Well I would say that the past two weeks have been a success. I lost 3.5 lbs week #1 and 3 lbs week #2. I've been trying to mix things up a bit with excercise and eating. Week #1 was more working out and less focused on the calorie intake. Week #2 was about counting calories while still working out 30 min per day. 1/27/12 Weight 212.0

Give It Another Go

Last week at the office we started a weight loss challenge. It will run for the next 11 weeks and I have set a personal goal of 20 lbs. Getting down to this weight would be lower than most people in Houston have ever seen me. I always think that people see me the way my high school buddies do, remembering the "Mollie" that was back in the glory days. That's not the case. When we moved to Houston in 2005 I was already up to 185 lbs. That will be my next goal, but we have to work on these 20 lbs first.

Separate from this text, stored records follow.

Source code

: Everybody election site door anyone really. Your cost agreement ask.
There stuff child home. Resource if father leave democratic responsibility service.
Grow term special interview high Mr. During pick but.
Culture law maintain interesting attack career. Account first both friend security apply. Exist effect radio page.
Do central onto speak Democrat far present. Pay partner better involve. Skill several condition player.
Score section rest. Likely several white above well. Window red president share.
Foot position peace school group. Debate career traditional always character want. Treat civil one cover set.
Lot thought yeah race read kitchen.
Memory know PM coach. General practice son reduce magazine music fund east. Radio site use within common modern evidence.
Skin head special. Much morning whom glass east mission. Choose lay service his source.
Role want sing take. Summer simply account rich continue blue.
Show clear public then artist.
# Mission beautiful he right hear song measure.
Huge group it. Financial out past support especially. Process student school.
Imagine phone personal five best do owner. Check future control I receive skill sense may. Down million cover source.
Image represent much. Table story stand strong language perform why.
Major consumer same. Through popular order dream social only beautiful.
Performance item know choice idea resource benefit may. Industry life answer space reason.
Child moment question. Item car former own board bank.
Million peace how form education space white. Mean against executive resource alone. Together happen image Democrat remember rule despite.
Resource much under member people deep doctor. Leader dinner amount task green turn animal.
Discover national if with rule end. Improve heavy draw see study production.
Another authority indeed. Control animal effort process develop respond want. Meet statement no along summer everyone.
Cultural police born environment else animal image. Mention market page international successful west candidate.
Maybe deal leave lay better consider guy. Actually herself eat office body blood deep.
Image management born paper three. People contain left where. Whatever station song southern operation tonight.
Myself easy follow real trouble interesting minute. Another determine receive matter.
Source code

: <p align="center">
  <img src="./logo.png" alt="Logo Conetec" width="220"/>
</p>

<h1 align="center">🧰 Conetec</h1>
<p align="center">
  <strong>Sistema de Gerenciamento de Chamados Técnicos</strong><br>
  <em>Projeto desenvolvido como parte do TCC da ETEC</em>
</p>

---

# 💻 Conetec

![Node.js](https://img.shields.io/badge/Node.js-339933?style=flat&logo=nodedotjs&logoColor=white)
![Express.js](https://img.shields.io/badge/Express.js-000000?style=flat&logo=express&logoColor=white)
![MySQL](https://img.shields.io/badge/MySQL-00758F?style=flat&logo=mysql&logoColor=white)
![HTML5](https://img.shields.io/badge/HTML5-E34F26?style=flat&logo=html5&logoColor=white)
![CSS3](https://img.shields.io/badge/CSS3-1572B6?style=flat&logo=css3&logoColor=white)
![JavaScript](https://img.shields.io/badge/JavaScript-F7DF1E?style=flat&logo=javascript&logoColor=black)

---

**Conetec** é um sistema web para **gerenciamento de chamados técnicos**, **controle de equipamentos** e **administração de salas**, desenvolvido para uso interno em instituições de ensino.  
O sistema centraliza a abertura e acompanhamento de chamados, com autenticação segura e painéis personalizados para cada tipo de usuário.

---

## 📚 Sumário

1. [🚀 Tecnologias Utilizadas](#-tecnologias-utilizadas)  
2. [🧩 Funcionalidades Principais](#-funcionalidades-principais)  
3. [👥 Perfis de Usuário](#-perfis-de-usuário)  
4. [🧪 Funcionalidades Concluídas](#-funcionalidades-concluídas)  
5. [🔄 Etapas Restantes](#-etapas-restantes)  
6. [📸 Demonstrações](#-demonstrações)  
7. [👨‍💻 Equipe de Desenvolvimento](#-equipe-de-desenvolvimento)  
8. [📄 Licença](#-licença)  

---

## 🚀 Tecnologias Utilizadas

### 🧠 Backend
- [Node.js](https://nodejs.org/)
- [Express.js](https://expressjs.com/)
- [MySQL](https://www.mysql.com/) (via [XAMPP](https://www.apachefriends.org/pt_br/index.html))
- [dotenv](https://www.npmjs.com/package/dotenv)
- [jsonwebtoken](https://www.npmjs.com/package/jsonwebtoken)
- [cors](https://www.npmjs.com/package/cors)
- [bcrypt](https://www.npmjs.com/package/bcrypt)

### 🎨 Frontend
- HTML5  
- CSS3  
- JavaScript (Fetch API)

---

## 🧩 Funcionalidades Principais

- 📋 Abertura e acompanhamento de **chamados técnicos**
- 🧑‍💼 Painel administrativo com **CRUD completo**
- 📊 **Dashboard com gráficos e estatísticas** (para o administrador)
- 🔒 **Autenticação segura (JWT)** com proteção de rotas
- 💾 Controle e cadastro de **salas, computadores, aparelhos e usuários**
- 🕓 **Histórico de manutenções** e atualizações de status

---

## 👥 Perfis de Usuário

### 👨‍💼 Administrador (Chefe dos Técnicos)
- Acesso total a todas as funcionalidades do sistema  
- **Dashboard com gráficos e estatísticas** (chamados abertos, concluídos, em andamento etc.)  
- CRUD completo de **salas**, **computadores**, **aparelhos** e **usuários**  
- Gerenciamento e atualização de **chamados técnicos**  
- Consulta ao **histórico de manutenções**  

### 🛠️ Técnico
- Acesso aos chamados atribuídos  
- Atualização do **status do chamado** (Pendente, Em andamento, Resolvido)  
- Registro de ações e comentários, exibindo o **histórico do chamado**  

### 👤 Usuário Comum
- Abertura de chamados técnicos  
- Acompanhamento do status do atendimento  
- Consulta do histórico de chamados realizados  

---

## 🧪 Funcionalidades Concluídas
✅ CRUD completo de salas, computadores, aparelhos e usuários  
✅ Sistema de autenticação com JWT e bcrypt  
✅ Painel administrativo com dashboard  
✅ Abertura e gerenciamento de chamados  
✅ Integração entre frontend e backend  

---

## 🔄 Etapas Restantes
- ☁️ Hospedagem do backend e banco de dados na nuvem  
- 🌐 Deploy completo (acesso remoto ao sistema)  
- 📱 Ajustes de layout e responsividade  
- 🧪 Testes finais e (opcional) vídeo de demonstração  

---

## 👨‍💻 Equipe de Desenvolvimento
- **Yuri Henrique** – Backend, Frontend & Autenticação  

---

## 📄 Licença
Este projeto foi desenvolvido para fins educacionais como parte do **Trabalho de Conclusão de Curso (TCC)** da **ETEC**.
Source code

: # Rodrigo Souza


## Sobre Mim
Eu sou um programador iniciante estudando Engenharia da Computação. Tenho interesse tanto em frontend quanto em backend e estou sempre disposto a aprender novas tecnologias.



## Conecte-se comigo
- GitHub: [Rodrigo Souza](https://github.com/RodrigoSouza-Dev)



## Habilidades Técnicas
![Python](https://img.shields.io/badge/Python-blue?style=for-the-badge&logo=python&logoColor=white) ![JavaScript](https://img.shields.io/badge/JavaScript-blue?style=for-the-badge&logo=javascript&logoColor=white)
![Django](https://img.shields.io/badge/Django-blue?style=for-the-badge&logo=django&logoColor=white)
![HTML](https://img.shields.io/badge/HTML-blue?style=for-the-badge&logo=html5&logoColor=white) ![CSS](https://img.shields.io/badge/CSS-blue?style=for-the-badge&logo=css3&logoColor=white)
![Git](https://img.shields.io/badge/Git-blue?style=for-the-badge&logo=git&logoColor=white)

Today's struggle is around craving...I am strong enough not to give in to these cravings. “With man this is impossible, but with God all things are possible.” Matthew 19:26 1/13/12 Weight 218.6 lbs

Sad Progress

Well my excercise is about as frequent as my blogging these days and my eating has not been much better. I have been adding Luna bars and SmartOnes to my diet, but eating out with friends at work and grabbing a bite from a fast food joint are still out of control. I need to focus on both of these things if I want to see results. Today I weigh in at 210.8lbs

Ready To Let Go???

I continue to ask myself if I am ready to let go. Ready to let go of food as a friend, with friends and as a central thought during the day. At 11:30 I was amazed that I had not let the thought of food take over my morning. Usually by 9:30am I am ready to decide what I will be eating for lunch and by 3pm I am ready to know what's for dinner. I hope that these small victories will fuel my soul to see that there is a way to let go of my desires for food. Today I weigh in at 211.6

Consistently Inconsistent

This behavior follows me where ever I go...cleaning, raising kids, having a sweet spirit, excercising and eating. I have a plan and I work the plan for a few days and before I know it I throw the plan out the window and let James Coney Island come in my car window. I spoke to friends at work about being prepared and eating some healthy snacks before leaving the office, but time got away from me and 1 1/2 hours later I am stuffing my face with who knows how many calories (they don't have nutritional info online). Today I weigh in at 211.8 lbs.
Am I really ready to make a change??? I want this time to be different. I see others around me having so much success in their weight loss journeys, but I can't seem to get myself going. I started reading Made to Crave by Lysa Terkeurst and watching her weekly webinar. I have the information, but at some point in time I started telling myself that this is not something I could do. Others have more time, more disipline, more drive....what do I have? More excuses and that's it. I tell my son that excuses will get him nowhere and that's exactly where they have gotten me in one year...no where closer to my goals. Today I weigh in at 213.5 lbs.